Tianshu Zhixin Semiconductor says Big Island is fabricated on 7nm size. The details provided seem to align with TSMC’s 7nm node, but the foundry partner is not identified and it’s unclear if China has domestic chip production technology in that class. Images of the new GPU imply a multi-chip package with the GPU itself housed with onboard memory or cache. The target market however for the BI chip along with the AMD and Nvidia competition mentioned are all GPUs specifically made for enterprise applications, not desktop PCs or gaming.
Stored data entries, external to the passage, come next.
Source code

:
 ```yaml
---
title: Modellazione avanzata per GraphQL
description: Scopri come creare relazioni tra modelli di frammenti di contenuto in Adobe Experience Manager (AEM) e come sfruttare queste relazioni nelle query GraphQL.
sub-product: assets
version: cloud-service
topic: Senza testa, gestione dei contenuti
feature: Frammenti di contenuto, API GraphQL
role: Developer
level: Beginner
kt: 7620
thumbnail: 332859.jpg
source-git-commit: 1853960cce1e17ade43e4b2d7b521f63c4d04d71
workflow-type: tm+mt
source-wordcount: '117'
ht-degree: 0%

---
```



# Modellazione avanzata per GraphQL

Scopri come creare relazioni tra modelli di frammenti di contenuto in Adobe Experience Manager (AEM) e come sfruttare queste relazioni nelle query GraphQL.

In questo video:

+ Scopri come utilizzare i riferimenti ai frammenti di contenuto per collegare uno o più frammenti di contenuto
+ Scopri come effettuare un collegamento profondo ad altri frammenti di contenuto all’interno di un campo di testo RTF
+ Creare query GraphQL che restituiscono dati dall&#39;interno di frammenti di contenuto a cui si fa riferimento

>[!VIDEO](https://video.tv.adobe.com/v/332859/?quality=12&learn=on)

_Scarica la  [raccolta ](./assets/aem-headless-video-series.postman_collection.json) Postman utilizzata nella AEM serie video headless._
The chips are aimed at datacentres who need the raw output power for complex algorithms and lack features you would find on commercial GPU’s aimed at the consumer market. Any GPU for gaming will need a wide array of hardware beyond the computational cores that crank out those TFLOPS, including a full pipeline of texture units, pixel processing and render outputs.
7nm isn’t the smallest chip being worked on either with Korean company Samsung actively working on a new Exynos chip ( Exynos 2100 ) which is infact as small as 5nm which they aim to utilise and power their new flash ship generation of phones for the Galaxy S21.